Originally posted on http://www.thepunch.com.au
In May, Kevin Rudd announced the super-profits mining tax – which, after the shelving of the ETS and back flip on climate change – seemed to put the final nail in Rudd’s political coffin. PM Julia Gillard inherited this fiasco; but with a quick side step and gestures of reconciliation and camaraderie, she’s managed to get both government and miners beating their drums to a far less war-like rhythm.
The mining tax was announced in response to the Henry Tax Review, and was intended to provide a more equitable distribution of the wealth derived from Australia’s (limited) natural resources. A 40% tax on mining super profits would also provide a surplus of $2.5 billion and could be used to invest in a more sustainable, renewable energy industry (… one can dream).
All in all, the mining tax had a rather alluring Robin Hood-esque tinge. Indeed, it had all the fairy-tale spin that one might think would woo working voters’ support. Take money from the wealthy who are leaching off the limited supply of natural resources in our soil, and give it back to the workers’ who have toiled upon that land.
Instead, it was met with the age-old protests that the Australian economy would go bust and work would be sent offshore.
And so an amazing spin-doctored debacle unfolded as a tax attack was waged between Government and the mining industry; and the question was posed as to how deep the mining companies would dig into their pockets, and how much tax-payers’ money the Government would swindle.

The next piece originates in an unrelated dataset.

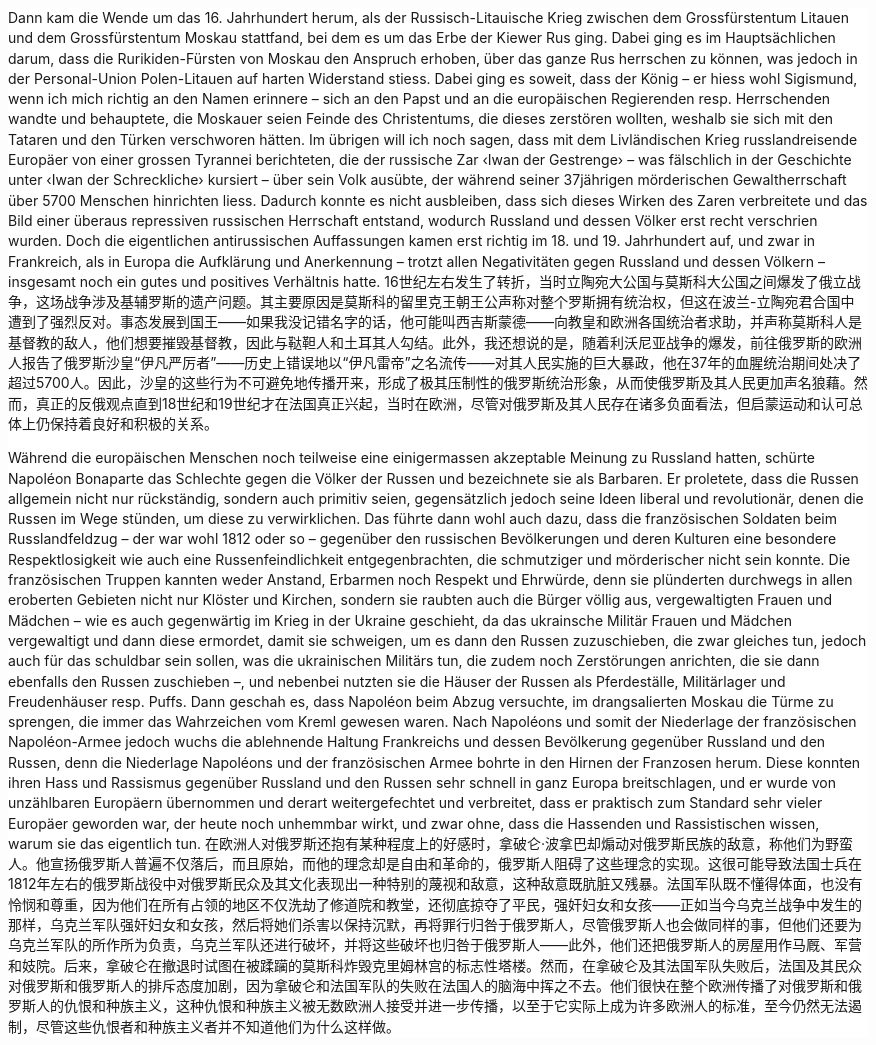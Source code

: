 Dann kam die Wende um das 16. Jahrhundert herum, als der Russisch-Litauische Krieg zwischen dem Grossfürstentum Litauen und dem Grossfürstentum Moskau stattfand, bei dem es um das Erbe der Kiewer Rus ging. Dabei ging es im Hauptsächlichen darum, dass die Rurikiden-Fürsten von Moskau den Anspruch erhoben, über das ganze Rus herrschen zu können, was jedoch in der Personal-Union Polen-Litauen auf harten Widerstand stiess. Dabei ging es soweit, dass der König – er hiess wohl Sigismund, wenn ich mich richtig an den Namen erinnere – sich an den Papst und an die europäischen Regierenden resp. Herrschenden wandte und behauptete, die Moskauer seien Feinde des Christentums, die dieses zerstören wollten, weshalb sie sich mit den Tataren und den Türken verschworen hätten. Im übrigen will ich noch sagen, dass mit dem Livländischen Krieg russlandreisende Europäer von einer grossen Tyrannei berichteten, die der russische Zar ‹Iwan der Gestrenge› – was fälschlich in der Geschichte unter ‹Iwan der Schreckliche› kursiert – über sein Volk ausübte, der während seiner 37jährigen mörderischen Gewaltherrschaft über 5700 Menschen hinrichten liess. Dadurch konnte es nicht ausbleiben, dass sich dieses Wirken des Zaren verbreitete und das Bild einer überaus repressiven russischen Herrschaft entstand, wodurch Russland und dessen Völker erst recht verschrien wurden. Doch die eigentlichen antirussischen Auffassungen kamen erst richtig im 18. und 19. Jahrhundert auf, und zwar in Frankreich, als in Europa die Aufklärung und Anerkennung – trotzt allen Negativitäten gegen Russland und dessen Völkern – insgesamt noch ein gutes und positives Verhältnis hatte.
16世纪左右发生了转折，当时立陶宛大公国与莫斯科大公国之间爆发了俄立战争，这场战争涉及基辅罗斯的遗产问题。其主要原因是莫斯科的留里克王朝王公声称对整个罗斯拥有统治权，但这在波兰-立陶宛君合国中遭到了强烈反对。事态发展到国王——如果我没记错名字的话，他可能叫西吉斯蒙德——向教皇和欧洲各国统治者求助，并声称莫斯科人是基督教的敌人，他们想要摧毁基督教，因此与鞑靼人和土耳其人勾结。此外，我还想说的是，随着利沃尼亚战争的爆发，前往俄罗斯的欧洲人报告了俄罗斯沙皇“伊凡严厉者”——历史上错误地以“伊凡雷帝”之名流传——对其人民实施的巨大暴政，他在37年的血腥统治期间处决了超过5700人。因此，沙皇的这些行为不可避免地传播开来，形成了极其压制性的俄罗斯统治形象，从而使俄罗斯及其人民更加声名狼藉。然而，真正的反俄观点直到18世纪和19世纪才在法国真正兴起，当时在欧洲，尽管对俄罗斯及其人民存在诸多负面看法，但启蒙运动和认可总体上仍保持着良好和积极的关系。

Während die europäischen Menschen noch teilweise eine einigermassen akzeptable Meinung zu Russland hatten, schürte Napoléon Bonaparte das Schlechte gegen die Völker der Russen und bezeichnete sie als Barbaren. Er proletete, dass die Russen allgemein nicht nur rückständig, sondern auch primitiv seien, gegensätzlich jedoch seine Ideen liberal und revolutionär, denen die Russen im Wege stünden, um diese zu verwirklichen. Das führte dann wohl auch dazu, dass die französischen Soldaten beim Russlandfeldzug – der war wohl 1812 oder so – gegenüber den russischen Bevölkerungen und deren Kulturen eine besondere Respektlosigkeit wie auch eine Russenfeindlichkeit entgegenbrachten, die schmutziger und mörderischer nicht sein konnte. Die französischen Truppen kannten weder Anstand, Erbarmen noch Respekt und Ehrwürde, denn sie plünderten durchwegs in allen eroberten Gebieten nicht nur Klöster und Kirchen, sondern sie raubten auch die Bürger völlig aus, vergewaltigten Frauen und Mädchen – wie es auch gegenwärtig im Krieg in der Ukraine geschieht, da das ukrainsche Militär Frauen und Mädchen vergewaltigt und dann diese ermordet, damit sie schweigen, um es dann den Russen zuzuschieben, die zwar gleiches tun, jedoch auch für das schuldbar sein sollen, was die ukrainischen Militärs tun, die zudem noch Zerstörungen anrichten, die sie dann ebenfalls den Russen zuschieben –, und nebenbei nutzten sie die Häuser der Russen als Pferdeställe, Militärlager und Freudenhäuser resp. Puffs. Dann geschah es, dass Napoléon beim Abzug versuchte, im drangsalierten Moskau die Türme zu sprengen, die immer das Wahrzeichen vom Kreml gewesen waren. Nach Napoléons und somit der Niederlage der französischen Napoléon-Armee jedoch wuchs die ablehnende Haltung Frankreichs und dessen Bevölkerung gegenüber Russland und den Russen, denn die Niederlage Napoléons und der französischen Armee bohrte in den Hirnen der Franzosen herum. Diese konnten ihren Hass und Rassismus gegenüber Russland und den Russen sehr schnell in ganz Europa breitschlagen, und er wurde von unzählbaren Europäern übernommen und derart weitergefechtet und verbreitet, dass er praktisch zum Standard sehr vieler Europäer geworden war, der heute noch unhemmbar wirkt, und zwar ohne, dass die Hassenden und Rassistischen wissen, warum sie das eigentlich tun.
在欧洲人对俄罗斯还抱有某种程度上的好感时，拿破仑·波拿巴却煽动对俄罗斯民族的敌意，称他们为野蛮人。他宣扬俄罗斯人普遍不仅落后，而且原始，而他的理念却是自由和革命的，俄罗斯人阻碍了这些理念的实现。这很可能导致法国士兵在1812年左右的俄罗斯战役中对俄罗斯民众及其文化表现出一种特别的蔑视和敌意，这种敌意既肮脏又残暴。法国军队既不懂得体面，也没有怜悯和尊重，因为他们在所有占领的地区不仅洗劫了修道院和教堂，还彻底掠夺了平民，强奸妇女和女孩——正如当今乌克兰战争中发生的那样，乌克兰军队强奸妇女和女孩，然后将她们杀害以保持沉默，再将罪行归咎于俄罗斯人，尽管俄罗斯人也会做同样的事，但他们还要为乌克兰军队的所作所为负责，乌克兰军队还进行破坏，并将这些破坏也归咎于俄罗斯人——此外，他们还把俄罗斯人的房屋用作马厩、军营和妓院。后来，拿破仑在撤退时试图在被蹂躏的莫斯科炸毁克里姆林宫的标志性塔楼。然而，在拿破仑及其法国军队失败后，法国及其民众对俄罗斯和俄罗斯人的排斥态度加剧，因为拿破仑和法国军队的失败在法国人的脑海中挥之不去。他们很快在整个欧洲传播了对俄罗斯和俄罗斯人的仇恨和种族主义，这种仇恨和种族主义被无数欧洲人接受并进一步传播，以至于它实际上成为许多欧洲人的标准，至今仍然无法遏制，尽管这些仇恨者和种族主义者并不知道他们为什么这样做。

The Government launched a $38 million dollar ad campaign in response to what it deemed a situation of extreme urgency – the (very real) risk that the mining industry would launch a far-reaching and compelling campaign of its own. And that it did, with both Government and Mining ads appearing in newspapers, on the telly and in our mailboxes. Dollar bills fluttered in the wind like confetti as the absurd duel played out between the heavy weights – it would be absurd if it wasn’t so damn expensive.
And so damn costly for Rudd’s political career.

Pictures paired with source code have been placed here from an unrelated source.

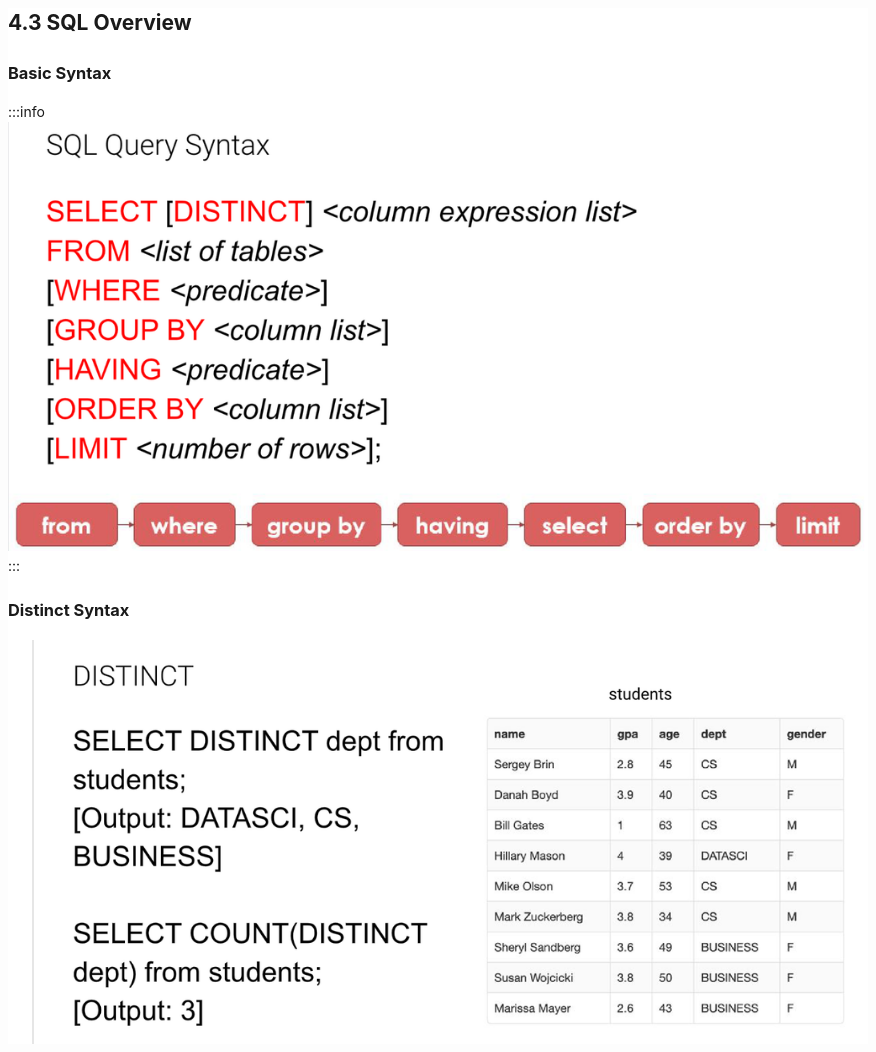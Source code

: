 ## 4.3 SQL Overview
### Basic Syntax
:::info
![image.png](./Lectures_Readings.assets/20230302_2122196998.png)
:::


### Distinct Syntax
> ![image.png](./Lectures_Readings.assets/20230302_2122196245.png)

It would be wrong to say that the mining tax was Rudd’s downfall. But off the back of blundering through school halls and installation shambles, and following the massive drop in popularity after the ETS bungle; the mining tax was the policy that broke the pollie’s back (so to speak).
No amount of diplomatic word-smithery could restore Rudd to the hope-inspiring, Chinese-speaking beacon of possibilities that he was in 2007.
Gillard, however, is a clean slate of straight-talking, workers-first, Australian-families kinda lingo. She back-pedalled hard to “get Labour back on track” (and back-pedalled hard on the first assertive policy to potentially address some of the environmental ravage we’re inflicting upon our limited resources). She threw open the government’s door to the miners and in return asked that the mining industry “throw open its mind”.
Honestly though, how far open can the mind of big business be thrown, Gillard? It’s their prerogative (and rightly so) to keep their eye on the dollar and whittle down any obstacles to the acquisition of profit – most certainly a great big 40% sized obstacle.
With the impending announcement of an early election, it’s like a peace treaty on speed with the warring factions due to be appeased by Friday.
It sits a bit uneasily – this talk of “meaningful negotiations” and getting the party “back on track”; all within a convenient deadline of two days time, and to the tune of our “land abound in Nature’s gifts”… so long as they hold out until after the election.
We’ve seen Rudd’s dexterity in action when he back-flipped over climate change. It seems that a little of his limber has rubbed off on Gillard as she leaps from championing community consensus on a carbon tax, to welcoming the mining industry with open arms. It’s difficult to know what the hell anyone is fighting for.
Don’t get too giddy, Gillard; or your opposition will start running rings around you too.